§ Task
Start at the line with "SKmsUri The URI" in the records below, stop at the line with "string representing the device", and return every line in that span exactly, the two end lines included.

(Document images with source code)
══════════════════════════════

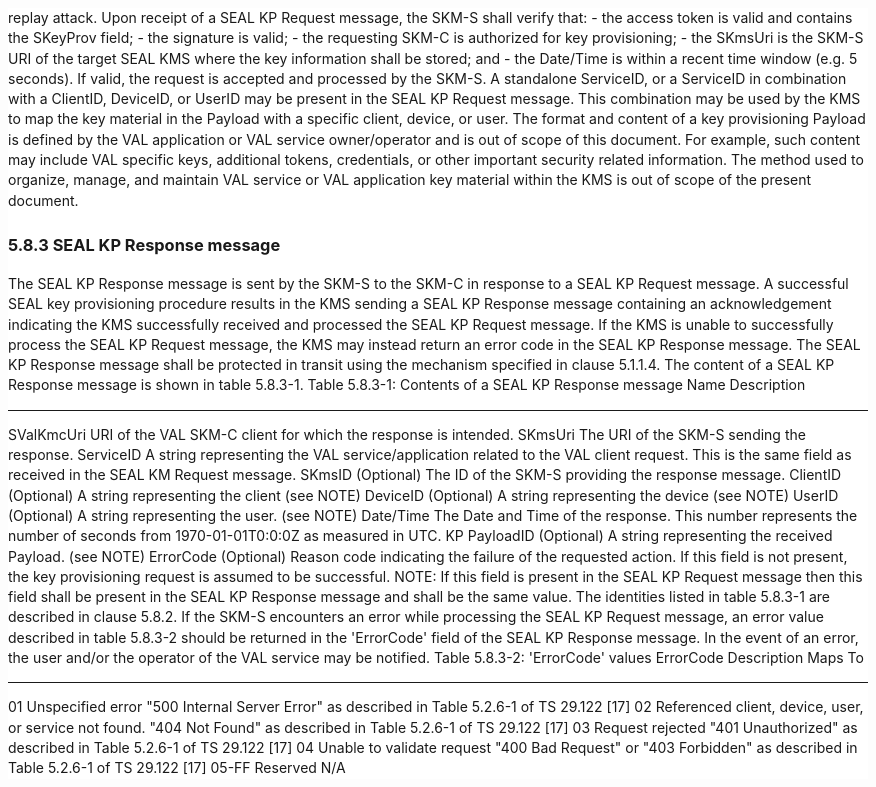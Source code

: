replay attack.
Upon receipt of a SEAL KP Request message, the SKM-S shall verify that:
\- the access token is valid and contains the SKeyProv field;
\- the signature is valid;
\- the requesting SKM-C is authorized for key provisioning;
\- the SKmsUri is the SKM-S URI of the target SEAL KMS where the key
information shall be stored; and
\- the Date/Time is within a recent time window (e.g. 5 seconds).
If valid, the request is accepted and processed by the SKM-S. A standalone
ServiceID, or a ServiceID in combination with a ClientID, DeviceID, or UserID
may be present in the SEAL KP Request message. This combination may be used by
the KMS to map the key material in the Payload with a specific client, device,
or user. The format and content of a key provisioning Payload is defined by
the VAL application or VAL service owner/operator and is out of scope of this
document. For example, such content may include VAL specific keys, additional
tokens, credentials, or other important security related information.
The method used to organize, manage, and maintain VAL service or VAL
application key material within the KMS is out of scope of the present
document.
### 5.8.3 SEAL KP Response message
The SEAL KP Response message is sent by the SKM-S to the SKM-C in response to
a SEAL KP Request message.
A successful SEAL key provisioning procedure results in the KMS sending a SEAL
KP Response message containing an acknowledgement indicating the KMS
successfully received and processed the SEAL KP Request message. If the KMS is
unable to successfully process the SEAL KP Request message, the KMS may
instead return an error code in the SEAL KP Response message.
The SEAL KP Response message shall be protected in transit using the mechanism
specified in clause 5.1.1.4.
The content of a SEAL KP Response message is shown in table 5.8.3-1.
Table 5.8.3-1: Contents of a SEAL KP Response message
Name Description
* * *
SValKmcUri URI of the VAL SKM-C client for which the response is intended.
SKmsUri The URI of the SKM-S sending the response. ServiceID A string
representing the VAL service/application related to the VAL client request.
This is the same field as received in the SEAL KM Request message. SKmsID
(Optional) The ID of the SKM-S providing the response message. ClientID
(Optional) A string representing the client (see NOTE) DeviceID (Optional) A
string representing the device (see NOTE) UserID (Optional) A string
representing the user. (see NOTE) Date/Time The Date and Time of the response.
This number represents the number of seconds from 1970-01-01T0:0:0Z as
measured in UTC. KP PayloadID (Optional) A string representing the received
Payload. (see NOTE) ErrorCode (Optional) Reason code indicating the failure of
the requested action. If this field is not present, the key provisioning
request is assumed to be successful. NOTE: If this field is present in the
SEAL KP Request message then this field shall be present in the SEAL KP
Response message and shall be the same value.
The identities listed in table 5.8.3-1 are described in clause 5.8.2.
If the SKM-S encounters an error while processing the SEAL KP Request message,
an error value described in table 5.8.3-2 should be returned in the
\'ErrorCode\' field of the SEAL KP Response message.
In the event of an error, the user and/or the operator of the VAL service may
be notified.
Table 5.8.3-2: \'ErrorCode\' values
ErrorCode Description Maps To
* * *
01 Unspecified error \"500 Internal Server Error\" as described in Table
5.2.6-1 of TS 29.122 [17] 02 Referenced client, device, user, or service not
found. \"404 Not Found\" as described in Table 5.2.6-1 of TS 29.122 [17] 03
Request rejected \"401 Unauthorized\" as described in Table 5.2.6-1 of TS
29.122 [17] 04 Unable to validate request \"400 Bad Request\" or \"403
Forbidden\" as described in Table 5.2.6-1 of TS 29.122 [17] 05-FF Reserved N/A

══════════════════════════════

§ Solution for this task
SKmsUri The URI of the SKM-S sending the response. ServiceID A string
representing the VAL service/application related to the VAL client request.
This is the same field as received in the SEAL KM Request message. SKmsID
(Optional) The ID of the SKM-S providing the response message. ClientID
(Optional) A string representing the client (see NOTE) DeviceID (Optional) A
string representing the device (see NOTE) UserID (Optional) A string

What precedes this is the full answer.